Records drawn from a dataset:
----

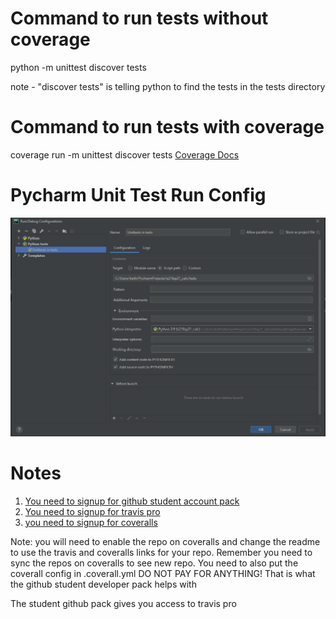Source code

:# Command to run tests without coverage

python -m unittest discover tests

note - "discover tests" is telling python to find the tests in the tests directory

# Command to run tests with coverage
coverage run -m unittest discover tests
[Coverage Docs](https://coverage.readthedocs.io/en/latest/)

# Pycharm Unit Test Run Config

![Pycharm Run Configuration](pycharmTestConfig.PNG)

# Notes

1.  [You need to signup for github student account pack](https://education.github.com/pack)
2.  [You need to signup for travis pro](https://travis-ci.com/)
3.  [you need to signup for coveralls](https://coveralls.io/)

Note: you will need to enable the repo on coveralls and change the readme to use the travis and coveralls links for your repo.  Remember you need to sync the repos on coveralls to see new repo.  You need to also put the coverall config in .coverall.yml
DO NOT PAY FOR ANYTHING!  That is what the github student developer pack helps with 

The student github pack gives you access to travis pro 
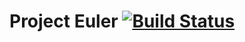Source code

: # Project Euler [![Build Status](https://travis-ci.org/redtankd/project-euler.svg?branch=master)](https://travis-ci.org/redtankd/project-euler) #
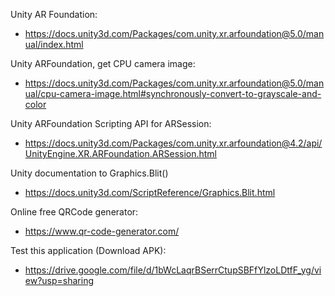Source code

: 


Unity AR Foundation:
- https://docs.unity3d.com/Packages/com.unity.xr.arfoundation@5.0/manual/index.html

Unity ARFoundation, get CPU camera image:
- https://docs.unity3d.com/Packages/com.unity.xr.arfoundation@5.0/manual/cpu-camera-image.html#synchronously-convert-to-grayscale-and-color

Unity ARFoundation Scripting API for ARSession:
- https://docs.unity3d.com/Packages/com.unity.xr.arfoundation@4.2/api/UnityEngine.XR.ARFoundation.ARSession.html

Unity documentation to Graphics.Blit()
- https://docs.unity3d.com/ScriptReference/Graphics.Blit.html

Online free QRCode generator:
- https://www.qr-code-generator.com/

Test this application (Download APK):
- https://drive.google.com/file/d/1bWcLaqrBSerrCtupSBFfYlzoLDtfF_yg/view?usp=sharing

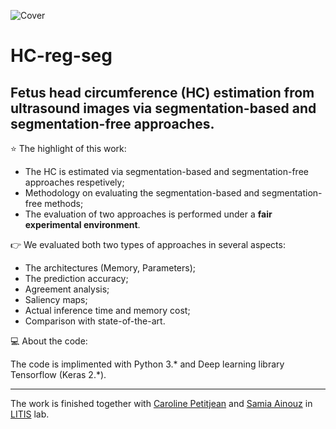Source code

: ![Cover](http://github.com/jizhang02/HC-reg-seg/hc.png)

# HC-reg-seg

Fetus head circumference (HC) estimation from ultrasound images via segmentation-based and segmentation-free approaches.    
---

⭐ The highlight of this work:
* The HC is estimated via segmentation-based and segmentation-free approaches respetively;
* Methodology on evaluating the segmentation-based and segmentation-free methods;
* The evaluation of two approaches is performed under a **fair experimental environment**. 

👉 We evaluated both two types of approaches in several aspects:    
* The architectures (Memory, Parameters);     
* The prediction accuracy;
* Agreement analysis;
* Saliency maps;
* Actual inference time and memory cost;
* Comparison with state-of-the-art.

💻 About the code:    

The code is implimented with Python 3.* and Deep learning library Tensorflow (Keras 2.*).

---
The work is finished together with [Caroline Petitjean](http://pagesperso.litislab.fr/cpetitjean/) and [Samia Ainouz](https://pagesperso.litislab.fr/sainouz/) in [LITIS](https://www.litislab.fr/) lab.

----

■ TASK PROMPT
Without the pictures, give every line of the data again, exactly as written.

■ WRITTEN RESPONSE
Source code

:# Command to run tests without coverage

python -m unittest discover tests

note - "discover tests" is telling python to find the tests in the tests directory

# Command to run tests with coverage
coverage run -m unittest discover tests
[Coverage Docs](https://coverage.readthedocs.io/en/latest/)

# Pycharm Unit Test Run Config

![Pycharm Run Configuration](pycharmTestConfig.PNG)

# Notes

1.  [You need to signup for github student account pack](https://education.github.com/pack)
2.  [You need to signup for travis pro](https://travis-ci.com/)
3.  [you need to signup for coveralls](https://coveralls.io/)

Note: you will need to enable the repo on coveralls and change the readme to use the travis and coveralls links for your repo.  Remember you need to sync the repos on coveralls to see new repo.  You need to also put the coverall config in .coverall.yml
DO NOT PAY FOR ANYTHING!  That is what the github student developer pack helps with 

The student github pack gives you access to travis pro 
Source code

: # Project Euler [![Build Status](https://travis-ci.org/redtankd/project-euler.svg?branch=master)](https://travis-ci.org/redtankd/project-euler) #
Source code

: 


Unity AR Foundation:
- https://docs.unity3d.com/Packages/com.unity.xr.arfoundation@5.0/manual/index.html

Unity ARFoundation, get CPU camera image:
- https://docs.unity3d.com/Packages/com.unity.xr.arfoundation@5.0/manual/cpu-camera-image.html#synchronously-convert-to-grayscale-and-color

Unity ARFoundation Scripting API for ARSession:
- https://docs.unity3d.com/Packages/com.unity.xr.arfoundation@4.2/api/UnityEngine.XR.ARFoundation.ARSession.html

Unity documentation to Graphics.Blit()
- https://docs.unity3d.com/ScriptReference/Graphics.Blit.html

Online free QRCode generator:
- https://www.qr-code-generator.com/

Test this application (Download APK):
- https://drive.google.com/file/d/1bWcLaqrBSerrCtupSBFfYlzoLDtfF_yg/view?usp=sharing

Source code

: ![Cover](http://github.com/jizhang02/HC-reg-seg/hc.png)

# HC-reg-seg

Fetus head circumference (HC) estimation from ultrasound images via segmentation-based and segmentation-free approaches.    
---

⭐ The highlight of this work:
* The HC is estimated via segmentation-based and segmentation-free approaches respetively;
* Methodology on evaluating the segmentation-based and segmentation-free methods;
* The evaluation of two approaches is performed under a **fair experimental environment**. 

👉 We evaluated both two types of approaches in several aspects:    
* The architectures (Memory, Parameters);     
* The prediction accuracy;
* Agreement analysis;
* Saliency maps;
* Actual inference time and memory cost;
* Comparison with state-of-the-art.

💻 About the code:    

The code is implimented with Python 3.* and Deep learning library Tensorflow (Keras 2.*).

---
The work is finished together with [Caroline Petitjean](http://pagesperso.litislab.fr/cpetitjean/) and [Samia Ainouz](https://pagesperso.litislab.fr/sainouz/) in [LITIS](https://www.litislab.fr/) lab.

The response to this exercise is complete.